Plain-text document sources:
————————

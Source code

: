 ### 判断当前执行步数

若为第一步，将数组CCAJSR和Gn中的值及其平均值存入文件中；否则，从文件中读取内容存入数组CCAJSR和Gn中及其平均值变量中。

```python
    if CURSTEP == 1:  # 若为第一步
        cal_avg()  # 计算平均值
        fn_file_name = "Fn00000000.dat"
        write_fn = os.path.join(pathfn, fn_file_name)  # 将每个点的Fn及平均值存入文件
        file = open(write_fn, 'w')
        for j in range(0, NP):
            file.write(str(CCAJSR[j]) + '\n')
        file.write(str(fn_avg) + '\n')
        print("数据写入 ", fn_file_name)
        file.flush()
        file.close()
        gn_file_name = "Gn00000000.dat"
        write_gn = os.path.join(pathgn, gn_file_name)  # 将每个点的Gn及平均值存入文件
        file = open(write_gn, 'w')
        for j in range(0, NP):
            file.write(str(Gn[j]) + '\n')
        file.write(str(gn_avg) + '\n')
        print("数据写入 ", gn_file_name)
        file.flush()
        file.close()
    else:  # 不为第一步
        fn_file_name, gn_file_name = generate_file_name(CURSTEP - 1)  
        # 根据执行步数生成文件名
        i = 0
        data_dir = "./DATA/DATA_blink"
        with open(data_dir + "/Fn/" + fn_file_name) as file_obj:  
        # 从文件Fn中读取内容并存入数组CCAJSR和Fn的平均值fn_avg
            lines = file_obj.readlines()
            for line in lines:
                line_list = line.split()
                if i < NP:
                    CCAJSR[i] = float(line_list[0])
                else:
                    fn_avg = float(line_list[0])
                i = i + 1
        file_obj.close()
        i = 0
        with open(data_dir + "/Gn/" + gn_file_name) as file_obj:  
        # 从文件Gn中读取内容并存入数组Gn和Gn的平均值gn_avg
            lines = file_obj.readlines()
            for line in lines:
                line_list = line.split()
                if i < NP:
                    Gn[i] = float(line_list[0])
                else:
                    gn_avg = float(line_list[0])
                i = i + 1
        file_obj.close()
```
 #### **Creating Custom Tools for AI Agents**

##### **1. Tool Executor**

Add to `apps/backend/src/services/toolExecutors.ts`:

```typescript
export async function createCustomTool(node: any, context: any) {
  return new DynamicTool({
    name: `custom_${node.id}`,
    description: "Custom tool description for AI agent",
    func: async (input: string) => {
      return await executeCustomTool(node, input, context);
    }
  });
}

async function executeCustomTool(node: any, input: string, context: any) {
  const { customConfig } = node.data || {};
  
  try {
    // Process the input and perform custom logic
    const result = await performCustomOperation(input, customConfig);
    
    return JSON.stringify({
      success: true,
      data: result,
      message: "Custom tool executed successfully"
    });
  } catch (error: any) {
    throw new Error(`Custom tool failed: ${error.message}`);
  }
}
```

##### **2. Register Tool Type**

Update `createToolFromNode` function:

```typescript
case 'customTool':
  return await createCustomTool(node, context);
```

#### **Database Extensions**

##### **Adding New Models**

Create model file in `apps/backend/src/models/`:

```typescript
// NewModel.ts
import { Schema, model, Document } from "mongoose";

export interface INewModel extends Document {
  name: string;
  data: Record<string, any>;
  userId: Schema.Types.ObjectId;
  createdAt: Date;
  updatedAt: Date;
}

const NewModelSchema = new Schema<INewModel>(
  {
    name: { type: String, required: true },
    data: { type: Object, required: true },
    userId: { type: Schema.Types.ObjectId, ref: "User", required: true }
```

————————

EXERCISE PROMPT: Starting from the data above, filter for lines with "CURSTEP" and copy each one.

RESPONSE BOX:
    if CURSTEP == 1:  # 若为第一步
        fn_file_name, gn_file_name = generate_file_name(CURSTEP - 1)  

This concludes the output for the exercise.